I actually thought that he was someone I hadn’t heard about before. However, it shows how some images make their way into your psyche and you simply know them so well.
This collage from 1956 is a wonderful social study of the effects of consumerism alongside growing technology. In 1992, as part of the QED series, Hamilton remade this collage using computer software. The result demonstrates his understanding of what is important on a superficial level.
Hamilton is acknowledged as the father of pop art. In a letter in 1957 he gave the criteria for all who followed: “Pop Art is: popular, transient, expendable, low-cost, mass-produced, young, witty, sexy, gimmicky, glamorous, and Big Business”, stressing its everyday, commonplace values.” When applying this to, say , Warhol’s work, you can see he had a point.
However, his 1965 ‘My Marilyn’ flies in the face of this statement. Whereas we can categorise Warhol’s screenprints as ‘pop art’, Hamilton is showing the ugly and destructive side of celebrity and one that has resonance when considering Monroe’s life and death. Marilyn vetted her photographs and was vociferous with a pin, lipstick, pen…anything that could obliterate the image. These final shots of Marilyn show a woman full of confidence but it is only on a superficial level as her own self-loathing would take over and Hamilton is showing us a true reflection of a woman full of contradictions that only became apparent after her death.
Hamilton’s political works really struck a chord, particularly the installation ‘Treatment Room’. Having grown up during Thatcher’s reign, this was interesting.
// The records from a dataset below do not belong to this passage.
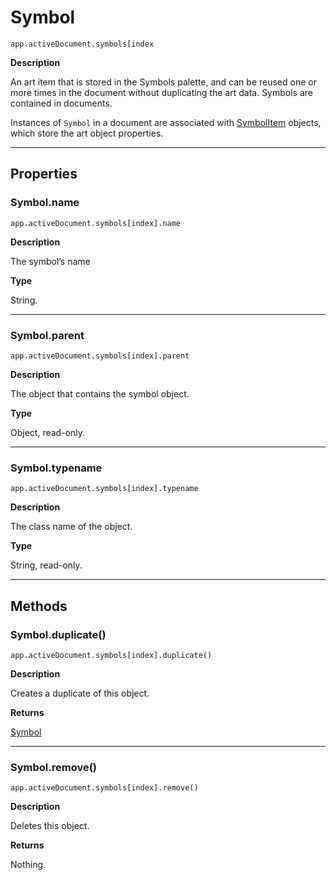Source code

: # Symbol

`app.activeDocument.symbols[index`

**Description**

An art item that is stored in the Symbols palette, and can be reused one or more times in the document without duplicating the art data. Symbols are contained in documents.

Instances of `Symbol` in a document are associated with [SymbolItem](SymbolItem.md#jsobjref-symbolitem) objects, which store the art object properties.

---

## Properties

### Symbol.name

`app.activeDocument.symbols[index].name`

**Description**

The symbol’s name

**Type**

String.

---

### Symbol.parent

`app.activeDocument.symbols[index].parent`

**Description**

The object that contains the symbol object.

**Type**

Object, read-only.

---

### Symbol.typename

`app.activeDocument.symbols[index].typename`

**Description**

The class name of the object.

**Type**

String, read-only.

---

## Methods

### Symbol.duplicate()

`app.activeDocument.symbols[index].duplicate()`

**Description**

Creates a duplicate of this object.

**Returns**

[Symbol](#jsobjref-symbol)

---

### Symbol.remove()

`app.activeDocument.symbols[index].remove()`

**Description**

Deletes this object.

**Returns**

Nothing.
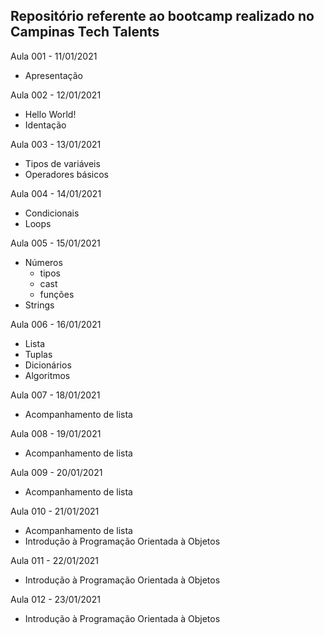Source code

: ## Repositório referente ao bootcamp realizado no Campinas Tech Talents

Aula 001 - 11/01/2021
- Apresentação

Aula 002 - 12/01/2021
- Hello World!
- Identação

Aula 003 - 13/01/2021
- Tipos de variáveis
- Operadores básicos

Aula 004 - 14/01/2021
- Condicionais
- Loops

Aula 005 - 15/01/2021
- Números
    - tipos
    - cast
    - funções
- Strings

Aula 006 - 16/01/2021
- Lista
- Tuplas
- Dicionários
- Algoritmos

Aula 007 - 18/01/2021
- Acompanhamento de lista

Aula 008 - 19/01/2021
- Acompanhamento de lista

Aula 009 - 20/01/2021
- Acompanhamento de lista

Aula 010 - 21/01/2021
- Acompanhamento de lista
- Introdução à Programação Orientada à Objetos

Aula 011 - 22/01/2021
- Introdução à Programação Orientada à Objetos

Aula 012 - 23/01/2021
- Introdução à Programação Orientada à Objetos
There is a real contrast with the optimism of the 50s collages he created and Hamilton seems to be revealing to us a bleak portrayal of what society is now focused on – submission through power. The video is typical ‘Thatcher as Leader’ pose and Hamilton does end his text accompanying Treatment room by asking: ‘Is the vision of Mrs Thatcher patronising a victim of the health service part of that future we once thought so bright?’ Echoes of 1984.
While Tate Modern was a huge retrospective, the smaller one at the Williamson: ‘Word and Image: Prints 1963-2007′ was an absolute delight – two rooms and no people!! The best way to see some of the famous pieces -which included the original collage from The Beatles’ ‘White Album’.
For me, it was exciting to see his drawings for a project that never came to fruition: drawings for James Joyce’s Ulysses. This was a love affair with the great Joyce and Hamilton’s drawings of key elements of the novel, created over a 50 year period, are a joy and so was the visit to the Williamson.